Top of Exercise input

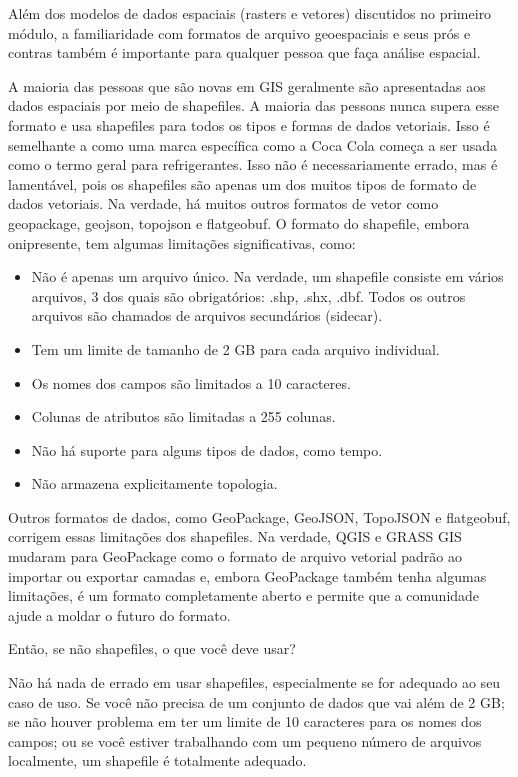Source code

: \documentclass[
]{book}
\providecommand{\tightlist}{%
  \setlength{\itemsep}{0pt}\setlength{\parskip}{0pt}}
\begin{document}
Além dos modelos de dados espaciais (rasters e vetores) discutidos no primeiro módulo, a familiaridade com formatos de arquivo geoespaciais e seus prós e contras também é importante para qualquer pessoa que faça análise espacial.

A maioria das pessoas que são novas em GIS geralmente são apresentadas aos dados espaciais por meio de shapefiles. A maioria das pessoas nunca supera esse formato e usa shapefiles para todos os tipos e formas de dados vetoriais. Isso é semelhante a como uma marca específica como a Coca Cola começa a ser usada como o termo geral para refrigerantes. Isso não é necessariamente errado, mas é lamentável, pois os shapefiles são apenas um dos muitos tipos de formato de dados vetoriais. Na verdade, há muitos outros formatos de vetor como geopackage, geojson, topojson e flatgeobuf. O formato do shapefile, embora onipresente, tem algumas limitações significativas, como:

\begin{itemize}
\tightlist
\item
  Não é apenas um arquivo único. Na verdade, um shapefile consiste em vários arquivos, 3 dos quais são obrigatórios: .shp, .shx, .dbf. Todos os outros arquivos são chamados de arquivos secundários (sidecar).
\item
  Tem um limite de tamanho de 2 GB para cada arquivo individual.
\item
  Os nomes dos campos são limitados a 10 caracteres.
\item
  Colunas de atributos são limitadas a 255 colunas.
\item
  Não há suporte para alguns tipos de dados, como tempo.
\item
  Não armazena explicitamente topologia.
\end{itemize}

Outros formatos de dados, como GeoPackage, GeoJSON, TopoJSON e flatgeobuf, corrigem essas limitações dos shapefiles. Na verdade, QGIS e GRASS GIS mudaram para GeoPackage como o formato de arquivo vetorial padrão ao importar ou exportar camadas e, embora GeoPackage também tenha algumas limitações, é um formato completamente aberto e permite que a comunidade ajude a moldar o futuro do formato.

Então, se não shapefiles, o que você deve usar?

Não há nada de errado em usar shapefiles, especialmente se for adequado ao seu caso de uso. Se você não precisa de um conjunto de dados que vai além de 2 GB; se não houver problema em ter um limite de 10 caracteres para os nomes dos campos; ou se você estiver trabalhando com um pequeno número de arquivos localmente, um shapefile é totalmente adequado.
\end{document}
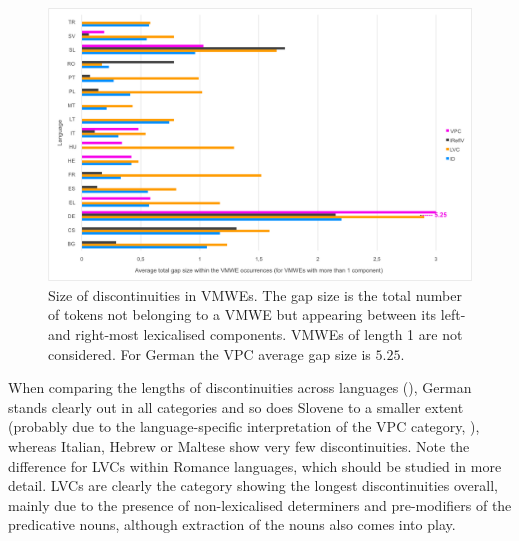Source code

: \documentclass[output=paper,
modfonts,
]{langscibook}
\begin{document}

\begin{figure}
\centering
\includegraphics[width=1.0\textwidth]{figures/parseme-st-2017-BOOK-CORPUS-chart-discont.png}
\caption{Size of discontinuities in VMWEs. The gap size is the total number of tokens not belonging to a VMWE but appearing between its left- and  right-most lexicalised components.
VMWEs of length 1 are not considered. For German the VPC average gap size is $5.25$.}
\label{fig:gaps-per-category}
\end{figure}
When comparing the lengths of discontinuities across languages (), German stands clearly out %
in all categories %
and so does Slovene to a smaller extent (probably due to the language-specific interpretation of the VPC category, ), whereas Italian, Hebrew or Maltese show very few discontinuities. Note the difference for LVCs within Romance languages, which should be studied in more detail. %
LVCs are clearly the category showing the longest discontinuities overall, mainly due to the presence of non-lexicalised determiners and pre-modifiers of the predicative nouns, although extraction of the nouns also comes into play.
\end{document}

Bottom of Exercise input

**What you need to do:** Each line of the listing above must be given again exactly; the pictures are to be left out.

**Task answer:**
Source code

: \documentclass[
]{book}
\providecommand{\tightlist}{%
  \setlength{\itemsep}{0pt}\setlength{\parskip}{0pt}}
\begin{document}
Além dos modelos de dados espaciais (rasters e vetores) discutidos no primeiro módulo, a familiaridade com formatos de arquivo geoespaciais e seus prós e contras também é importante para qualquer pessoa que faça análise espacial.

A maioria das pessoas que são novas em GIS geralmente são apresentadas aos dados espaciais por meio de shapefiles. A maioria das pessoas nunca supera esse formato e usa shapefiles para todos os tipos e formas de dados vetoriais. Isso é semelhante a como uma marca específica como a Coca Cola começa a ser usada como o termo geral para refrigerantes. Isso não é necessariamente errado, mas é lamentável, pois os shapefiles são apenas um dos muitos tipos de formato de dados vetoriais. Na verdade, há muitos outros formatos de vetor como geopackage, geojson, topojson e flatgeobuf. O formato do shapefile, embora onipresente, tem algumas limitações significativas, como:

\begin{itemize}
\tightlist
\item
  Não é apenas um arquivo único. Na verdade, um shapefile consiste em vários arquivos, 3 dos quais são obrigatórios: .shp, .shx, .dbf. Todos os outros arquivos são chamados de arquivos secundários (sidecar).
\item
  Tem um limite de tamanho de 2 GB para cada arquivo individual.
\item
  Os nomes dos campos são limitados a 10 caracteres.
\item
  Colunas de atributos são limitadas a 255 colunas.
\item
  Não há suporte para alguns tipos de dados, como tempo.
\item
  Não armazena explicitamente topologia.
\end{itemize}

Outros formatos de dados, como GeoPackage, GeoJSON, TopoJSON e flatgeobuf, corrigem essas limitações dos shapefiles. Na verdade, QGIS e GRASS GIS mudaram para GeoPackage como o formato de arquivo vetorial padrão ao importar ou exportar camadas e, embora GeoPackage também tenha algumas limitações, é um formato completamente aberto e permite que a comunidade ajude a moldar o futuro do formato.

Então, se não shapefiles, o que você deve usar?

Não há nada de errado em usar shapefiles, especialmente se for adequado ao seu caso de uso. Se você não precisa de um conjunto de dados que vai além de 2 GB; se não houver problema em ter um limite de 10 caracteres para os nomes dos campos; ou se você estiver trabalhando com um pequeno número de arquivos localmente, um shapefile é totalmente adequado.
\end{document}
Source code

: \documentclass[output=paper,
modfonts,
]{langscibook}
\begin{document}

\begin{figure}
\centering
\includegraphics[width=1.0\textwidth]{figures/parseme-st-2017-BOOK-CORPUS-chart-discont.png}
\caption{Size of discontinuities in VMWEs. The gap size is the total number of tokens not belonging to a VMWE but appearing between its left- and  right-most lexicalised components.
VMWEs of length 1 are not considered. For German the VPC average gap size is $5.25$.}
\label{fig:gaps-per-category}
\end{figure}
When comparing the lengths of discontinuities across languages (), German stands clearly out %
in all categories %
and so does Slovene to a smaller extent (probably due to the language-specific interpretation of the VPC category, ), whereas Italian, Hebrew or Maltese show very few discontinuities. Note the difference for LVCs within Romance languages, which should be studied in more detail. %
LVCs are clearly the category showing the longest discontinuities overall, mainly due to the presence of non-lexicalised determiners and pre-modifiers of the predicative nouns, although extraction of the nouns also comes into play.
\end{document}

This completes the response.